SkillsInfo makes available a Selenium webscraper for LinkedIn crawling, Google's Geocoding API for enriching information acquired by the webcrawler, and the ELK stack for storage, rapid full-text searching, and geospatial viziualization.
Selenium searches Linkedin pages (via a Google dork) based on a keyword (e.g. "computer_vision"). The results from the first handful of pages arenoted, and then scraped themselves for location, skills (with the three-stop skills noted), and languages spoken. No identifying info such as names, work history, or education history is lifted from the LinkedIn pages. A healthy amount of delays are included during each page's scrape to reduce the load on the underlying webservers at LinkedIn.
In Kibana, you can easily create visualizations to help draw insights from the data in Elasticsearch. Here, we limited our seach to outside the New York City and San Fransisco areas, and searched for people skilled in LaTeX. The map illustrates the hot-spots for this skill. The top pie chart shows the popularity of other skills held by those skilled in LaTeX, and the bottom pie chart shows the popularity of languages spoken by those skilled in LaTeX.
- A Linux host machine
- Python3
- Docker
- A Google Geocoding API Key
- A LinkedIn account
- Google Chrome Browser
- A chrome driver for your version of Chrome.
- Ensure all dependencies are satisfied and clone the repo
- Create a file
python/secret.py
that contains one line:
geocoder_api_key="YOUR API KEY"
- Run
./build_environment.sh
to create the python venv and to pull the needed docker images - Edit the
logstash/pipeline.yml
file to make logstash read from the topic you will search for. E.g. if you pass in--topic computer_vision
to the scraper, the topic to read from should beparsed-computer_vision
. - Run
./launch_stack.sh
to spin up your infrastructure. - Run the following to start crawling LinkedIn for your desired skills
cd python
source LI-Scraper/bin/activate
python scraper.py --topic <skill_to_search_spaces_as_underscores> --username <your linkedin username> --password <your linkedin pasword> [ --backup (to write to local json file) --limit n (n number of google pages to consider)]

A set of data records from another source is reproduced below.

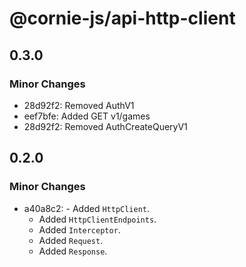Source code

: # @cornie-js/api-http-client

## 0.3.0

### Minor Changes

- 28d92f2: Removed AuthV1
- eef7bfe: Added GET v1/games
- 28d92f2: Removed AuthCreateQueryV1

## 0.2.0

### Minor Changes

- a40a8c2: - Added `HttpClient`.
  - Added `HttpClientEndpoints`.
  - Added `Interceptor`.
  - Added `Request`.
  - Added `Response`.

- Run the following in a separate terminal window to start parsing
cd python
source LI-Scraper/bin/activate
python parseGeo.py --topic <same topic you passed in to the scraper> [ --from-file (if you're reading from file. Omit if you consume from kafka) ]

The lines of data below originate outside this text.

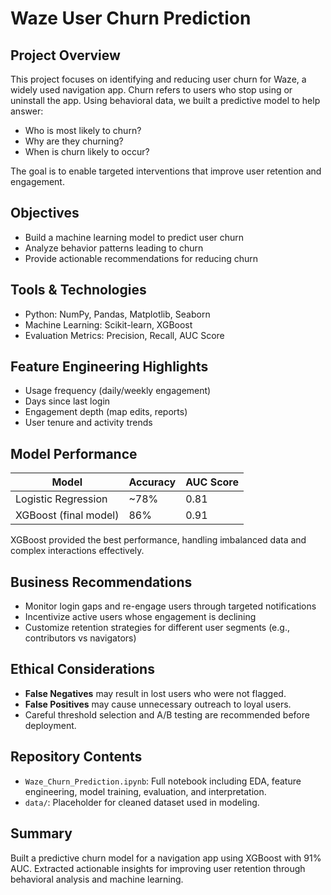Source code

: # Waze User Churn Prediction

## Project Overview

This project focuses on identifying and reducing user churn for Waze, a widely used navigation app. Churn refers to users who stop using or uninstall the app. Using behavioral data, we built a predictive model to help answer:

- Who is most likely to churn?
- Why are they churning?
- When is churn likely to occur?

The goal is to enable targeted interventions that improve user retention and engagement.

## Objectives

- Build a machine learning model to predict user churn
- Analyze behavior patterns leading to churn
- Provide actionable recommendations for reducing churn

## Tools & Technologies

- Python: NumPy, Pandas, Matplotlib, Seaborn
- Machine Learning: Scikit-learn, XGBoost
- Evaluation Metrics: Precision, Recall, AUC Score

## Feature Engineering Highlights

- Usage frequency (daily/weekly engagement)
- Days since last login
- Engagement depth (map edits, reports)
- User tenure and activity trends

## Model Performance

| Model            | Accuracy | AUC Score |
|------------------|----------|-----------|
| Logistic Regression | ~78%     | 0.81      |
| XGBoost (final model) | 86%     | 0.91      |

XGBoost provided the best performance, handling imbalanced data and complex interactions effectively.

## Business Recommendations

- Monitor login gaps and re-engage users through targeted notifications
- Incentivize active users whose engagement is declining
- Customize retention strategies for different user segments (e.g., contributors vs navigators)

## Ethical Considerations

- **False Negatives** may result in lost users who were not flagged.
- **False Positives** may cause unnecessary outreach to loyal users.
- Careful threshold selection and A/B testing are recommended before deployment.

## Repository Contents

- `Waze_Churn_Prediction.ipynb`: Full notebook including EDA, feature engineering, model training, evaluation, and interpretation.
- `data/`: Placeholder for cleaned dataset used in modeling.

## Summary

Built a predictive churn model for a navigation app using XGBoost with 91% AUC. Extracted actionable insights for improving user retention through behavioral analysis and machine learning.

- Data should start showing up in Kibana. Navigate to
localhost:5601
in your browser. Create your index pattern(s), and navigate to Visualizations to create the map visualization.
Running Kafka, the ELK stack, and Chrome all at once is very memory intensive. If need be, first just scrape and enrich data writing to Kafka, and only spin up ELK once the web scraping has finished.